My brother Jay helps my mother, eighty-two, move back to Los Angeles. He puts her in the same apartment as his nanny, Lolo, where there is an extra bedroom. It’s near his house. She can walk to the ashram and to Erewhon, the old health food store where she used to buy all our vegetables when we first moved to California. She still follows the tenants of Ayurveda and eats kitchari with a small cut salad and bok choy or asparagus cooked in ghee, nothing else, three times a day.
It’s Thanksgiving. We have gathered at Jay’s. We are all in his kitchen, admiring the food my sister-in-law Macie has laid out, though we have all had a hand in cooking and prepping. Luke brined the turkey and we carried it down in the back of our car from Walnut Creek. Em’s boyfriend, Eric, has made the corn bread. Jay has prepared his favorite sweet potato marshmallow dish. We are laughing and chatting now, gathering our plates, serving ourselves. My mother hasn’t seen me eat meat since we started the Program. I have never admitted to her that I do. The last few times she was with us for Thanksgiving, I didn’t have turkey, but this morning Em and Eric; Luke and his girlfriend, Amanda; and Tim and I woke up at 4:00 A.M. and made the six-hour drive to Los Angeles, Luke’s brining turkey in the back of the car and on my mind. I’ve been looking forward to it all day. My brothers have continued to make it clear over the years that they want to be able to eat what they want to eat, but I haven’t. Over the phone and through email she and I continue to share diet tips; she is in support of the vegan powder I use, but I have never brought up the subject of my eating meat. There never came a time when her happiness didn’t feel tied to what I was eating. As we line up with our plates and forks, I consider forgoing the turkey. I feel all the old straitjackets descend, the old responsibility of being the only girl, her cohort. My mother is not eating anything. She had her kitchari earlier, though she is hovering in the kitchen, around the platters of sweet potatoes, string beans, salad, corn bread, turkey, watching what we each are choosing to put on our plates. It would be so much easier if I just didn’t have any turkey. But now she is laughing at something Macie has said and I spear a slice of breast and tuck it under my salad. She laughs again with Macie and I spear two more slices.
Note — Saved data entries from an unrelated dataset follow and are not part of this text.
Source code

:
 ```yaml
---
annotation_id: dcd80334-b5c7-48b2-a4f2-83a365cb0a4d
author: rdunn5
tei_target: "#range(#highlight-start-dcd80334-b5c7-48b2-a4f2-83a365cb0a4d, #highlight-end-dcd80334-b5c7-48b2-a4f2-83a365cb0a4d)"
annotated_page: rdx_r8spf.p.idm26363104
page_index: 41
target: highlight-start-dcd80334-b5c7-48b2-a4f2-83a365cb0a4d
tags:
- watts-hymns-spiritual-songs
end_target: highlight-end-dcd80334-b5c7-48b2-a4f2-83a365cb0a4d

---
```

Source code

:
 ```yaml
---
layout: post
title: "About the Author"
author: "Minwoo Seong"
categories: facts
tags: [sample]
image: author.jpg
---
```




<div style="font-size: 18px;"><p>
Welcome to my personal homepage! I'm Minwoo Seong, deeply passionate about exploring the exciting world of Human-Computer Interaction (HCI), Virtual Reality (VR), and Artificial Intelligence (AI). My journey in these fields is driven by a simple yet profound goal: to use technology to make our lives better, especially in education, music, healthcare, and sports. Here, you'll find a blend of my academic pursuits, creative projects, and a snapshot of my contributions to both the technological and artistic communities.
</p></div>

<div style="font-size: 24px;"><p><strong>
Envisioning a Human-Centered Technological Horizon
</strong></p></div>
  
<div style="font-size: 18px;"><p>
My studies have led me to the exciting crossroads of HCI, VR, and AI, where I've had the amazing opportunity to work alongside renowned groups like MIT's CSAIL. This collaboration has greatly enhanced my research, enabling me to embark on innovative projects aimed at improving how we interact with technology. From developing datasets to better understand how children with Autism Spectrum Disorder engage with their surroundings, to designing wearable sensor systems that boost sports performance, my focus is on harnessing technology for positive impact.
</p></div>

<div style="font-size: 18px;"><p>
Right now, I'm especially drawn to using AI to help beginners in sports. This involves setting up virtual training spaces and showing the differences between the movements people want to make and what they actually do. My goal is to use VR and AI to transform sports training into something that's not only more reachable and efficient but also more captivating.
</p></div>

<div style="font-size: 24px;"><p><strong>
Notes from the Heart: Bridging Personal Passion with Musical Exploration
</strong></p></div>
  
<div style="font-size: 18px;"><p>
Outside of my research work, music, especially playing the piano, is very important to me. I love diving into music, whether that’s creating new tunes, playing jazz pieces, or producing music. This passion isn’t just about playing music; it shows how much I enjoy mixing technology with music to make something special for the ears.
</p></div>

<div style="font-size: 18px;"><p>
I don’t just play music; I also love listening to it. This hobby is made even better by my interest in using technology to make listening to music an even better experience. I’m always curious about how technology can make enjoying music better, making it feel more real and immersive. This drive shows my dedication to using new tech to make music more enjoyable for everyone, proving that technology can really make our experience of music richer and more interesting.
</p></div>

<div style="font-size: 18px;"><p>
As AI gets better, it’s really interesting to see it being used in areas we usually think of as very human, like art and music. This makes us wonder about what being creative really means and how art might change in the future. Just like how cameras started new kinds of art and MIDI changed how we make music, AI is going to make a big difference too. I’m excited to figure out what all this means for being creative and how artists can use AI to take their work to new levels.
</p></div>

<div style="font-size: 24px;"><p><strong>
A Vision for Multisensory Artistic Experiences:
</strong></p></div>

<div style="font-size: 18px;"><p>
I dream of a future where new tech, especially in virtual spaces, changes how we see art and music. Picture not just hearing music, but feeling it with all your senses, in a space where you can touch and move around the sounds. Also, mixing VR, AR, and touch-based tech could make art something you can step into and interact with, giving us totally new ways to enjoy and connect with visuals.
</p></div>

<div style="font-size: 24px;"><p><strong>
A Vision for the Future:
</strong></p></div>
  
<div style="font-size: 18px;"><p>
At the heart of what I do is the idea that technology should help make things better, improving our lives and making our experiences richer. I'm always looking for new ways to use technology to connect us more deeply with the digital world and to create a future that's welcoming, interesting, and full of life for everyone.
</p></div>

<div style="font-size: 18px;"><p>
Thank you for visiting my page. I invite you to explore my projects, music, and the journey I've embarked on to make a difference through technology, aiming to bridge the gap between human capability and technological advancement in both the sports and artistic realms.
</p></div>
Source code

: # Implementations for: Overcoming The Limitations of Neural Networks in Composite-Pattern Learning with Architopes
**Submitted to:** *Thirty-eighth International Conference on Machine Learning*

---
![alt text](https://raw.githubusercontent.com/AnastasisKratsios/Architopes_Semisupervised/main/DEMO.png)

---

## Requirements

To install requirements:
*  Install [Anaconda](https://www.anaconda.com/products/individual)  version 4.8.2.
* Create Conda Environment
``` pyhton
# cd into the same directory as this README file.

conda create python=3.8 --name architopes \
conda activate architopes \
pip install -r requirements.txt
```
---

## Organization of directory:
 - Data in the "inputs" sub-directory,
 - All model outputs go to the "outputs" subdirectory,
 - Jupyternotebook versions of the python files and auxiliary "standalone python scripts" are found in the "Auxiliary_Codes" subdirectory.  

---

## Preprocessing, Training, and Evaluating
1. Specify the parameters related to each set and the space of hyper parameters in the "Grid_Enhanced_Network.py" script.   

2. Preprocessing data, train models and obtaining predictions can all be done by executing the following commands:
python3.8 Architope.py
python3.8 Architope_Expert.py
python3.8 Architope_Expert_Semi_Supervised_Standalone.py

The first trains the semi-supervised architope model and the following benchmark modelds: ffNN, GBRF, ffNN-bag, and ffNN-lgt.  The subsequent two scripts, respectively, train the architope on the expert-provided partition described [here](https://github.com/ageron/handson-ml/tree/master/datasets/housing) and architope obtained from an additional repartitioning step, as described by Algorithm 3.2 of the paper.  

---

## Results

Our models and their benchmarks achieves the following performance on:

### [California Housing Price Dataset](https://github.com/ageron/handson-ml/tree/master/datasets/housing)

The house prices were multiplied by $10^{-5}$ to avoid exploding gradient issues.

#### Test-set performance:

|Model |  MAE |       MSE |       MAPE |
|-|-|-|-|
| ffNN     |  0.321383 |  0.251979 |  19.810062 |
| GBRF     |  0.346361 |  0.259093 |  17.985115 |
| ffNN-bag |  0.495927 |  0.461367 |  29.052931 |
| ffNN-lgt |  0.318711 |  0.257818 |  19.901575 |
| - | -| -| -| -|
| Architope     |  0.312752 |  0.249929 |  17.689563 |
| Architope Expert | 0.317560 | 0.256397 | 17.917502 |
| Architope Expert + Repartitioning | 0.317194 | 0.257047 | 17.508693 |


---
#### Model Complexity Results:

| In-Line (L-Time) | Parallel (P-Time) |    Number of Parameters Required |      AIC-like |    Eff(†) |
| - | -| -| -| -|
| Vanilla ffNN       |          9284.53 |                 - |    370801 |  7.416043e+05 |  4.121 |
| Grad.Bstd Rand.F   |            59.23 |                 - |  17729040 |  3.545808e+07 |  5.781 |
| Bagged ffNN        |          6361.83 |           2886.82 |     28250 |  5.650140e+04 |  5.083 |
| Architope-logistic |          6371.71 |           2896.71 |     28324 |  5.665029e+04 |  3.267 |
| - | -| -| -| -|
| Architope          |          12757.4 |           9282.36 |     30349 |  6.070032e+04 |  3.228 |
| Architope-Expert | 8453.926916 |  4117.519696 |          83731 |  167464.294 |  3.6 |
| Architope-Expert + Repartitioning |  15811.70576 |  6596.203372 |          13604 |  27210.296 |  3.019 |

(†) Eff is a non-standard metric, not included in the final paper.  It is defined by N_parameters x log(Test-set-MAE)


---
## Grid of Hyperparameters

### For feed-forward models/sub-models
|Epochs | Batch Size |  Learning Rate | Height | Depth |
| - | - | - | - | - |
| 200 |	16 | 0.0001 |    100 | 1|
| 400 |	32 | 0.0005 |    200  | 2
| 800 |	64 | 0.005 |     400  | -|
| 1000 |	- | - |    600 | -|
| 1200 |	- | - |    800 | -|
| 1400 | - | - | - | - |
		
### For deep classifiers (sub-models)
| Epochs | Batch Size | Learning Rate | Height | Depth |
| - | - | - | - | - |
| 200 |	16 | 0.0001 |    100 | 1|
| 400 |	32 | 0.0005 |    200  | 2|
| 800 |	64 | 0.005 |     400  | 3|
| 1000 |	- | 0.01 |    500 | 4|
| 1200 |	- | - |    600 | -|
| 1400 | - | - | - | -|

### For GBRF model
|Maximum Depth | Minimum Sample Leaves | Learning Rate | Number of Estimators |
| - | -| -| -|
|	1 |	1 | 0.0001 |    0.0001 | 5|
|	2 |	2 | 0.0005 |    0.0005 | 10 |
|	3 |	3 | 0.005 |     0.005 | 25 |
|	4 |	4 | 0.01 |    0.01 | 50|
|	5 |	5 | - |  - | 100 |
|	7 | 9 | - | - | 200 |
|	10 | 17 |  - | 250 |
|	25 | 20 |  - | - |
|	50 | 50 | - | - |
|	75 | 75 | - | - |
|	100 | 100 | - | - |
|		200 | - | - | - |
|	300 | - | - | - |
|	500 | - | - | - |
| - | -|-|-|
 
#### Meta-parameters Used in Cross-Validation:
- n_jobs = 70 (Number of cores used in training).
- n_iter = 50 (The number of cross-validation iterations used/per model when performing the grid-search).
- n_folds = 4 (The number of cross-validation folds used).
I approach the table set for twelve; the only seat not taken is beside my mother. I check that the turkey is still hidden under my salad as I take my seat. If I don’t pick it up or draw attention to it in any way, maybe she won’t notice it’s there. But I’ve chosen a slice with crispy skin, my favorite thing. It’s more than the skin, of course. Eating this meat, now, is a validation of me. A validation of all I’ve come to understand about myself, a validation of the journey and also of the arrival. Eating this turkey doesn’t mean I believe turkey is better for me than almonds or filberts or blended salad, but it does mean that I’ve created a life where there is room for less-than-perfect eating and where there is balance. Balance is its own kind of health, the kind I want most.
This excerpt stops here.